### [YOUR OBJECTIVE]
Among the entries that follow, find every line with the word "Ruby" and list it.

### [PROVIDED ENTRIES]
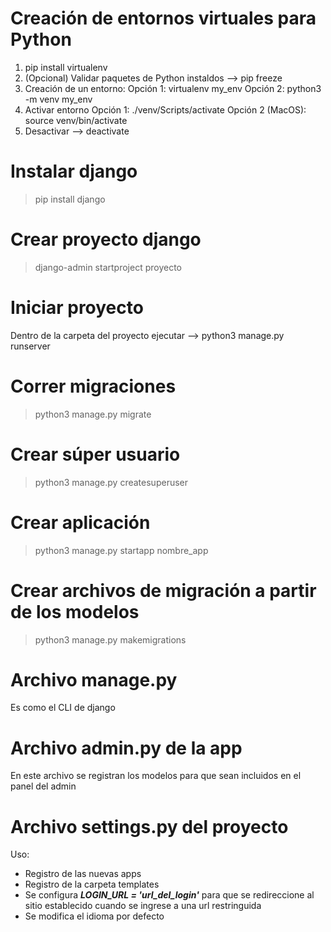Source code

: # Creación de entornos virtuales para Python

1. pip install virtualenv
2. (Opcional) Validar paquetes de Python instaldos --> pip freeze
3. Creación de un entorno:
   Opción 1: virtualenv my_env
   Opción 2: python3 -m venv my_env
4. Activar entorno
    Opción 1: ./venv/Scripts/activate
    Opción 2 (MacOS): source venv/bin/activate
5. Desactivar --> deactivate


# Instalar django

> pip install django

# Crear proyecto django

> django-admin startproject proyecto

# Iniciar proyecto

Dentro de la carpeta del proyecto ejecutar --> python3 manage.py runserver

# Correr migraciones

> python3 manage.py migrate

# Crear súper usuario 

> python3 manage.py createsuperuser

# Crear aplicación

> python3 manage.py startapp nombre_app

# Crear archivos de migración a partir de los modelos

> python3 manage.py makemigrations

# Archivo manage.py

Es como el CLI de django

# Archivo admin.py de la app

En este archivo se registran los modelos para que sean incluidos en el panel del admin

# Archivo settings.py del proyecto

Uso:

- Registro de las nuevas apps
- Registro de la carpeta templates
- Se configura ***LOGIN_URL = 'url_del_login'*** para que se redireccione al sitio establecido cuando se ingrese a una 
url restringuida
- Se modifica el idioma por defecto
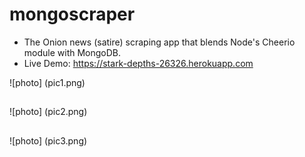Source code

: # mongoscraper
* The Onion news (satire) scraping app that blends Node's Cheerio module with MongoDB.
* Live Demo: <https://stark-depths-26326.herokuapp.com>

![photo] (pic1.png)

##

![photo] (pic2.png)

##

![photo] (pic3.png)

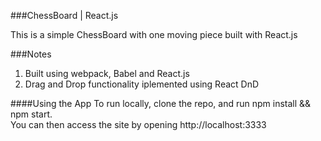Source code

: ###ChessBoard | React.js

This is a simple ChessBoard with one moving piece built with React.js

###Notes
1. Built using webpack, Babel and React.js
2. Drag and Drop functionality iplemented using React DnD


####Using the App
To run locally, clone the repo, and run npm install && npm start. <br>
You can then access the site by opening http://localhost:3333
--
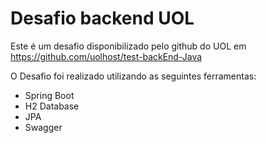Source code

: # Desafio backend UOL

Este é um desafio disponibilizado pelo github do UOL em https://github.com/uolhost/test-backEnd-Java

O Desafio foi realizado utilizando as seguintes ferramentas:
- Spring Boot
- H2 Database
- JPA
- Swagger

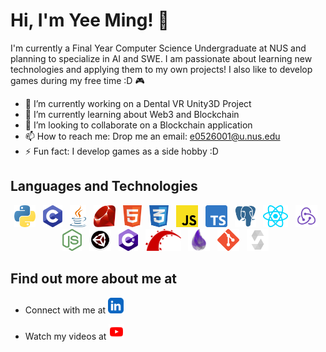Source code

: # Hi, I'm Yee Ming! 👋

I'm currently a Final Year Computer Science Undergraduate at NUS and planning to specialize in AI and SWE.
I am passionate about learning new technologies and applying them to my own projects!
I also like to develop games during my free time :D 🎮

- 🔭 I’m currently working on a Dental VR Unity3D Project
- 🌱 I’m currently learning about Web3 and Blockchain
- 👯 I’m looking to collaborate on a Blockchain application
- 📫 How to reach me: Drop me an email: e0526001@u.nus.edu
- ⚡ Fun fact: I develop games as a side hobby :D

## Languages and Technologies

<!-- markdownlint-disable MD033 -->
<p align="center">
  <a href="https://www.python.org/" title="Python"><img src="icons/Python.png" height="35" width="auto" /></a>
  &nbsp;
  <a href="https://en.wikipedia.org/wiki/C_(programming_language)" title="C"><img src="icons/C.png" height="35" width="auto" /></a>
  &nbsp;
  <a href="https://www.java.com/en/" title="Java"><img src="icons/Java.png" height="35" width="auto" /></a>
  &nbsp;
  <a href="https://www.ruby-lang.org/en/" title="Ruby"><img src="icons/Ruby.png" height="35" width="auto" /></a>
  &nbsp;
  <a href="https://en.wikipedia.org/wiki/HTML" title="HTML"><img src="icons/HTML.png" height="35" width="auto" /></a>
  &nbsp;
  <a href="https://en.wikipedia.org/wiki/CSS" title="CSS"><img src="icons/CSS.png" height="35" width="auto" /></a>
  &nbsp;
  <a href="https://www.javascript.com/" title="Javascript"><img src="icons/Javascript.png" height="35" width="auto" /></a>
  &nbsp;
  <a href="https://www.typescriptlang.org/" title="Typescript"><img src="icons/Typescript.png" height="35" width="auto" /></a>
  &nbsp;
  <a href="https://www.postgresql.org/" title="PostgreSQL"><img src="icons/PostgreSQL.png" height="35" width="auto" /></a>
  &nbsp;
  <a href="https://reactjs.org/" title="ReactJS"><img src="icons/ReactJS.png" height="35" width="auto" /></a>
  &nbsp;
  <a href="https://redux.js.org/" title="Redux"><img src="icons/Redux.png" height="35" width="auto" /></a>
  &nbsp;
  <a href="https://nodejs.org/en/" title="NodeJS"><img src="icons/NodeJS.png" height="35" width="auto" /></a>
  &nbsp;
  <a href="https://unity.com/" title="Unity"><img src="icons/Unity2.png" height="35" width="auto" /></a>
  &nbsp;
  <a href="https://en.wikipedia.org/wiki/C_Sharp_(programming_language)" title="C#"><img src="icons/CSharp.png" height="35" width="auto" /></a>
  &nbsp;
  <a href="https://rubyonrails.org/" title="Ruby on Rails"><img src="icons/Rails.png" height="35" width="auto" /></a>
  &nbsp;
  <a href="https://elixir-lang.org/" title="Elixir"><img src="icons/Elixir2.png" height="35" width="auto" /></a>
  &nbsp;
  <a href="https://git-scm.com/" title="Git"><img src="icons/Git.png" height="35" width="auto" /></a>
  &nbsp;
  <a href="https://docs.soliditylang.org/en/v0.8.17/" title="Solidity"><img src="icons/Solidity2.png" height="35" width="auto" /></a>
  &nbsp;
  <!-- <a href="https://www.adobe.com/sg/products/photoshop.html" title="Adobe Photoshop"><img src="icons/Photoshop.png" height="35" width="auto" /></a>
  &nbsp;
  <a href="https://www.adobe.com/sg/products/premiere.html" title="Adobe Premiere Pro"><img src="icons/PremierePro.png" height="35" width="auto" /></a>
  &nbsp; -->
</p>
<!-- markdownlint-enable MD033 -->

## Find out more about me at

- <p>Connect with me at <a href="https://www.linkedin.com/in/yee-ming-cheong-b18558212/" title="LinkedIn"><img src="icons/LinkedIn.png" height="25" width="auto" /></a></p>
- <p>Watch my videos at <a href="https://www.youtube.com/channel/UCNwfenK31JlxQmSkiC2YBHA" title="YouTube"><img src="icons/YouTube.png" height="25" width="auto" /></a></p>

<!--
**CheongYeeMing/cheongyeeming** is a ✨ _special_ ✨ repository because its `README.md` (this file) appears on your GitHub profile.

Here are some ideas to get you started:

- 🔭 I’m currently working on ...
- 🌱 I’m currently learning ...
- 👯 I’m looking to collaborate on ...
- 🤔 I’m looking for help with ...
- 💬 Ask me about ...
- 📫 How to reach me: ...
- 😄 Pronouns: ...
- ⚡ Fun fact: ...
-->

### [RESULT OF THE TASK]
  <a href="https://www.ruby-lang.org/en/" title="Ruby"><img src="icons/Ruby.png" height="35" width="auto" /></a>
  <a href="https://rubyonrails.org/" title="Ruby on Rails"><img src="icons/Rails.png" height="35" width="auto" /></a>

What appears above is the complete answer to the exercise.